What’s Growing in My Garden?

What’s Growing in My Garden?

I’m glad you asked! I’ve been updating you on the status of the raised bed garden over the last several days but I have mostly written about the structure of the garden like the mulched paths.  I haven’t really written about what is growing in there.  It’s time to remedy the situation!

The first picture is a little radish sprout. We grow these every year because they are very easy to do. Unfortunately I don’t know very many ways to make use of a radish aside from salads or eating raw in dip. Still radishes are delicious and we like to have them around!

These little sugar snap pea sprouts aren’t doing much for us yet. The peas just haven’t grown as rapidly as I was hoping nor have they had a whole lot of success in the germination department. Two plants are coming up.  I wonder who snuck in to eat those peas I planted? Pesky rabbits! I planted the peas before I had the fence up. I’d better get some more peas out there but it might be too late.

And now for our perennial fruiting favorite the strawberry! I have one 4’x6′ bed filled with strawberry plants. When I decided to remodel the garden area the strawberries had to be worked into the plan. I touched their bed last and moved the strawberries while dividing them at the same time. Before the division they occupied about 3’x4′ of space, now they take up the whole bed.  Please forgive the dents in the soil, a neighbor’s dog romped through the bed in the night and left depressions in my newly leveled soil. I’ll have to wait until after the strawberries have produced this year to do any significant work on the soil.

Hopefully these strawberries are ready to produce their fruit this year. Strawberries produce runners that form new plants where they touch the ground making them one of the easiest plants to vegetatively propagate. As the bed fills with new strawberry plants I’ll remove the older plants and allow the newly formed plants to prosper. Don’t expect first year strawberry plants to produce anything significant. It’s a good idea to remove the blossoms during the first year to send energy into the roots then the second year should produce a good crop.

Other vegetables not pictured in this post that are growing in the garden:

Garlic, Red Potatoes, Onions, Spinach, and Lettuce

The garden is growing, slowly, yet surely!


Dave has written GrowingTheHomeGarden.com since 2007. He gardens on an acre and a half where he raises his 4 children. He enjoys growing vegetables, herbs, and propagating plants. Dave has a side business growing and selling heirloom vegetables and herb plants through Blue Shed Gardens and works as a real estate agent in Spring Hill, TN.

This Post Has 13 Comments

  1. Strawberries are great to grow! We had some for a number of years. What variety do you grow? I liked the Tri-Star. Perfect for the little gardeners who like to help…taste that is.

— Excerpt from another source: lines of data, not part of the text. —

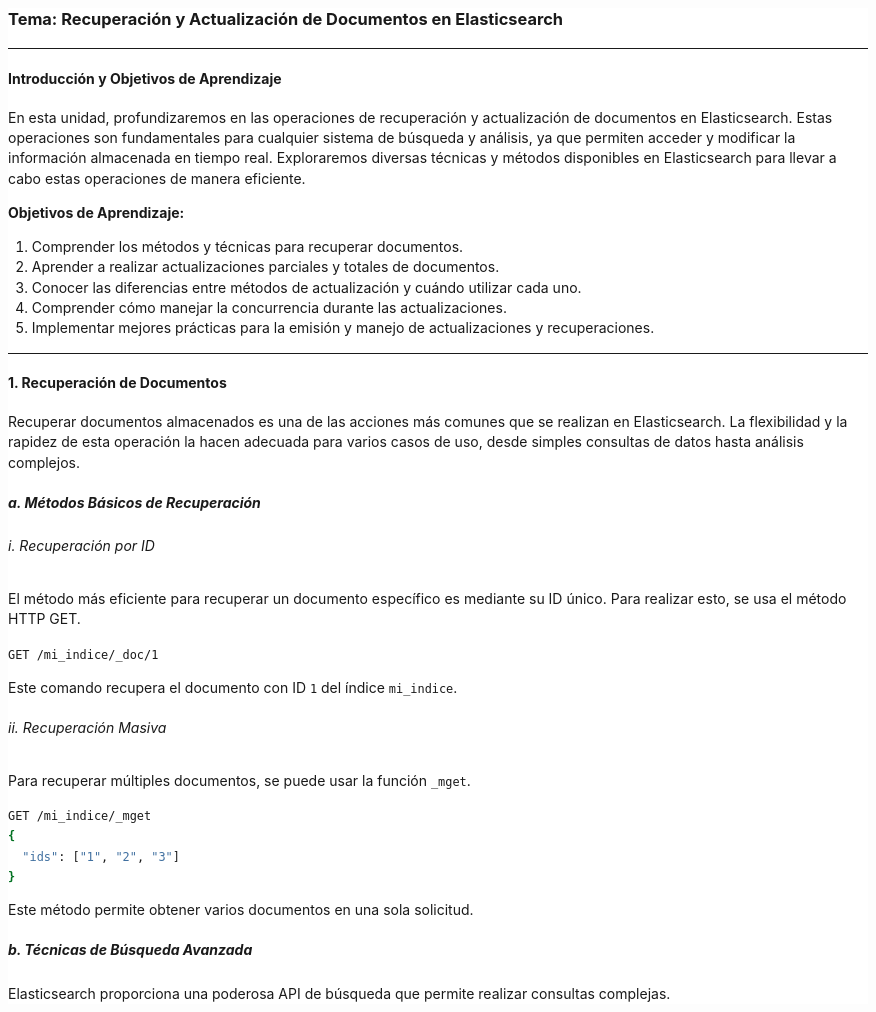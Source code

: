 ### Tema: Recuperación y Actualización de Documentos en Elasticsearch

---

#### Introducción y Objetivos de Aprendizaje

En esta unidad, profundizaremos en las operaciones de recuperación y actualización de documentos en Elasticsearch. Estas operaciones son fundamentales para cualquier sistema de búsqueda y análisis, ya que permiten acceder y modificar la información almacenada en tiempo real. Exploraremos diversas técnicas y métodos disponibles en Elasticsearch para llevar a cabo estas operaciones de manera eficiente.

**Objetivos de Aprendizaje:**

1. Comprender los métodos y técnicas para recuperar documentos.
2. Aprender a realizar actualizaciones parciales y totales de documentos.
3. Conocer las diferencias entre métodos de actualización y cuándo utilizar cada uno.
4. Comprender cómo manejar la concurrencia durante las actualizaciones.
5. Implementar mejores prácticas para la emisión y manejo de actualizaciones y recuperaciones.

---

#### 1. Recuperación de Documentos

Recuperar documentos almacenados es una de las acciones más comunes que se realizan en Elasticsearch. La flexibilidad y la rapidez de esta operación la hacen adecuada para varios casos de uso, desde simples consultas de datos hasta análisis complejos.

##### a. Métodos Básicos de Recuperación

###### i. Recuperación por ID

El método más eficiente para recuperar un documento específico es mediante su ID único. Para realizar esto, se usa el método HTTP GET.

```sh
GET /mi_indice/_doc/1
```

Este comando recupera el documento con ID `1` del índice `mi_indice`.

###### ii. Recuperación Masiva

Para recuperar múltiples documentos, se puede usar la función `_mget`.

```sh
GET /mi_indice/_mget
{
  "ids": ["1", "2", "3"]
}
```

Este método permite obtener varios documentos en una sola solicitud.

##### b. Técnicas de Búsqueda Avanzada

Elasticsearch proporciona una poderosa API de búsqueda que permite realizar consultas complejas.
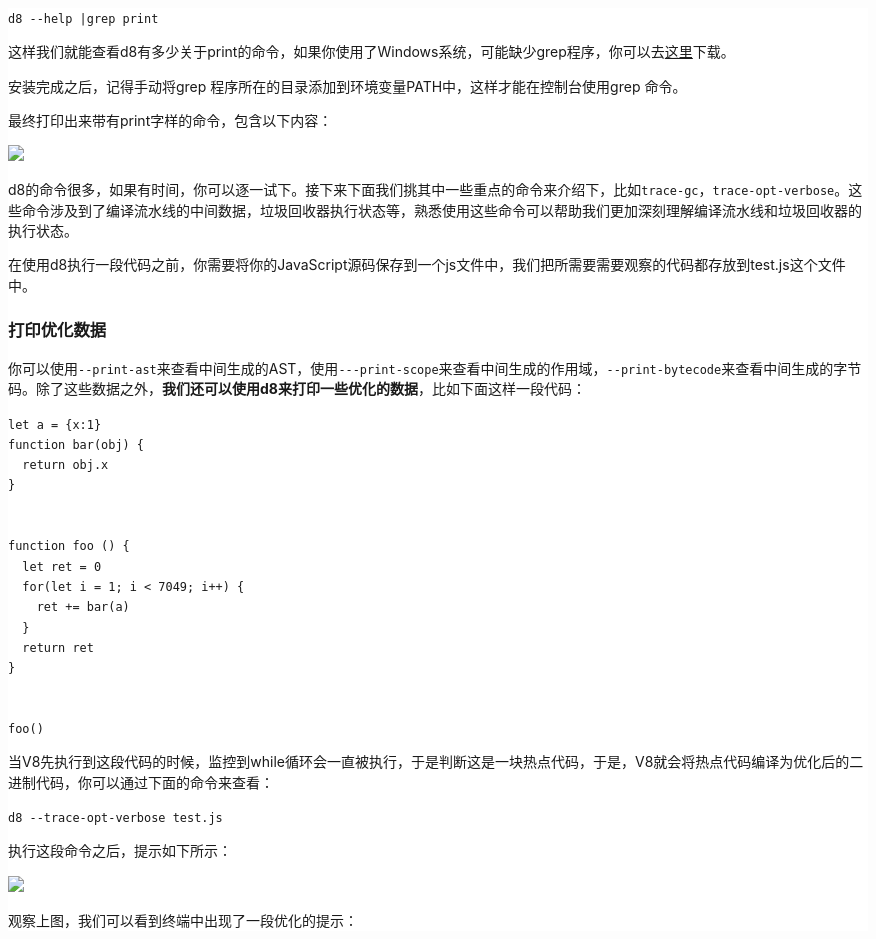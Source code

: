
 ```
d8 --help |grep print

```

这样我们就能查看d8有多少关于print的命令，如果你使用了Windows系统，可能缺少grep程序，你可以去[这里](https://sourceforge.net/projects/gnuwin32/files/grep/2.5.4/grep-2.5.4-setup.exe/download?use_mirror=managedway)下载。

安装完成之后，记得手动将grep 程序所在的目录添加到环境变量PATH中，这样才能在控制台使用grep 命令。

最终打印出来带有print字样的命令，包含以下内容：

![](https://static001.geekbang.org/resource/image/f3/4d/f3aac9c42b46bffec88f564f461f2a4d.png)

d8的命令很多，如果有时间，你可以逐一试下。接下来下面我们挑其中一些重点的命令来介绍下，比如`trace-gc`，`trace-opt-verbose`。这些命令涉及到了编译流水线的中间数据，垃圾回收器执行状态等，熟悉使用这些命令可以帮助我们更加深刻理解编译流水线和垃圾回收器的执行状态。

在使用d8执行一段代码之前，你需要将你的JavaScript源码保存到一个js文件中，我们把所需要需要观察的代码都存放到test.js这个文件中。

### 打印优化数据

你可以使用`--print-ast`来查看中间生成的AST，使用`---print-scope`来查看中间生成的作用域，`--print-bytecode`来查看中间生成的字节码。除了这些数据之外，**我们还可以使用d8来打印一些优化的数据**，比如下面这样一段代码：

```
let a = {x:1}
function bar(obj) { 
  return obj.x 
}


function foo () { 
  let ret = 0
  for(let i = 1; i < 7049; i++) {
    ret += bar(a)
  }
  return ret
}


foo()

```

当V8先执行到这段代码的时候，监控到while循环会一直被执行，于是判断这是一块热点代码，于是，V8就会将热点代码编译为优化后的二进制代码，你可以通过下面的命令来查看：

```
d8 --trace-opt-verbose test.js

```

执行这段命令之后，提示如下所示：

![](https://static001.geekbang.org/resource/image/a1/49/a10dab15be233aab9cc17c328c163f49.png)

观察上图，我们可以看到终端中出现了一段优化的提示：
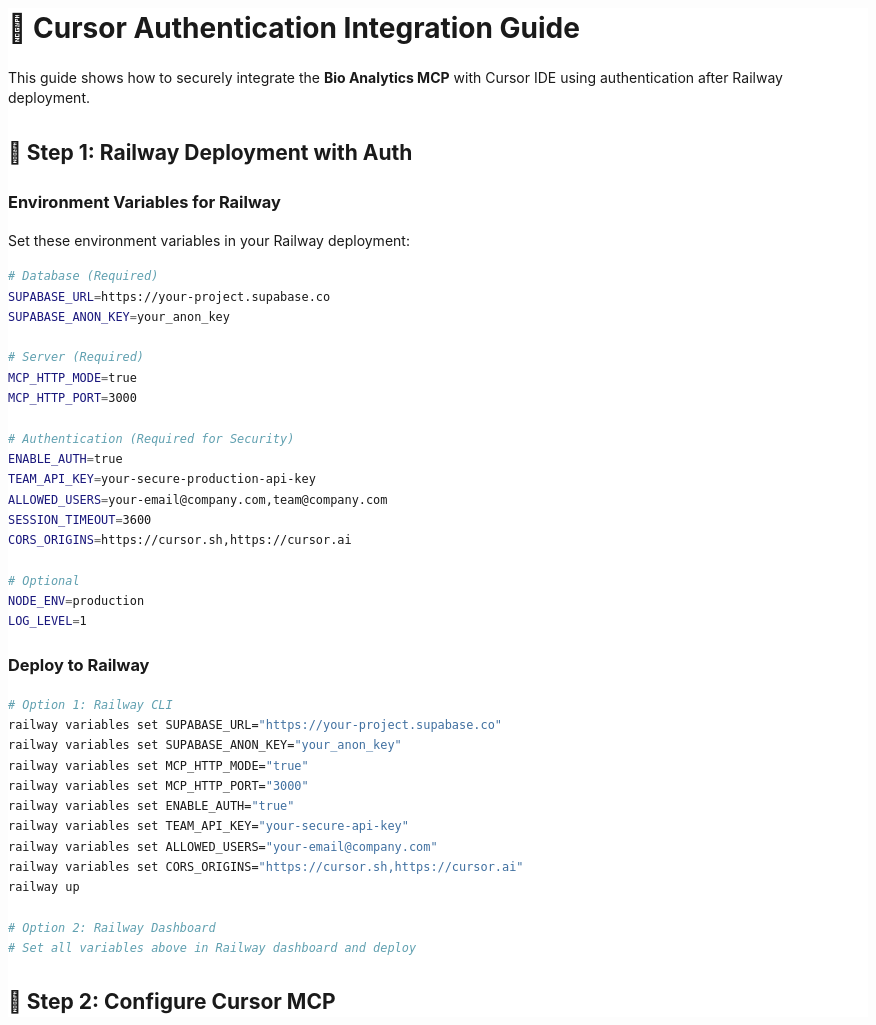 # 🔐 Cursor Authentication Integration Guide

This guide shows how to securely integrate the **Bio Analytics MCP** with Cursor IDE using authentication after Railway deployment.

## 🚀 Step 1: Railway Deployment with Auth

### Environment Variables for Railway

Set these environment variables in your Railway deployment:

```bash
# Database (Required)
SUPABASE_URL=https://your-project.supabase.co
SUPABASE_ANON_KEY=your_anon_key

# Server (Required)
MCP_HTTP_MODE=true
MCP_HTTP_PORT=3000

# Authentication (Required for Security)
ENABLE_AUTH=true
TEAM_API_KEY=your-secure-production-api-key
ALLOWED_USERS=your-email@company.com,team@company.com
SESSION_TIMEOUT=3600
CORS_ORIGINS=https://cursor.sh,https://cursor.ai

# Optional
NODE_ENV=production
LOG_LEVEL=1
```

### Deploy to Railway

```bash
# Option 1: Railway CLI
railway variables set SUPABASE_URL="https://your-project.supabase.co"
railway variables set SUPABASE_ANON_KEY="your_anon_key"
railway variables set MCP_HTTP_MODE="true"
railway variables set MCP_HTTP_PORT="3000"
railway variables set ENABLE_AUTH="true"
railway variables set TEAM_API_KEY="your-secure-api-key"
railway variables set ALLOWED_USERS="your-email@company.com"
railway variables set CORS_ORIGINS="https://cursor.sh,https://cursor.ai"
railway up

# Option 2: Railway Dashboard
# Set all variables above in Railway dashboard and deploy
```

## 🔧 Step 2: Configure Cursor MCP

  2. Our gardens are growing slowly as well.

  3. Looks like a great start to a good growing season. I am getting really excited to start my season. Still in the prelim phase for now but at least I know it’s coming:D

  4. Slow gardening is good, but of course in spring, gardeners want their plants to shoot up like the vining bean Jack planted! We had strawberries years ago and as much as we love them, you’d think we’d keep a plot each year, but …sighs…

  5. Janet,

    I have no clue anymore what kind they are! That’s pretty bad isn’t it? We bought strawberries several years ago and planted them in a pot. When we bought the house and built the garden in went the strawberries. They grew and spread and I picked up some more from a plant swap last year. As far as variety I’m not picky, just as long as they taste good!

  6. Darla,

    They will pick up steam very soon!


    It won’t be long for you. All the prelim work will set you up for a great season.


    Everything else is coming up great but the sugar snap peas seem to have other ideas. I really think something ate those missing peas. You’d better go get some berries started then! Now is the time for fruit planting.

  7. You can make curry with radishes. You know like the one you make with ‘tatoes, beans, and all that? Not sure if you make curry in States as an every day dish, but here we can’t live without.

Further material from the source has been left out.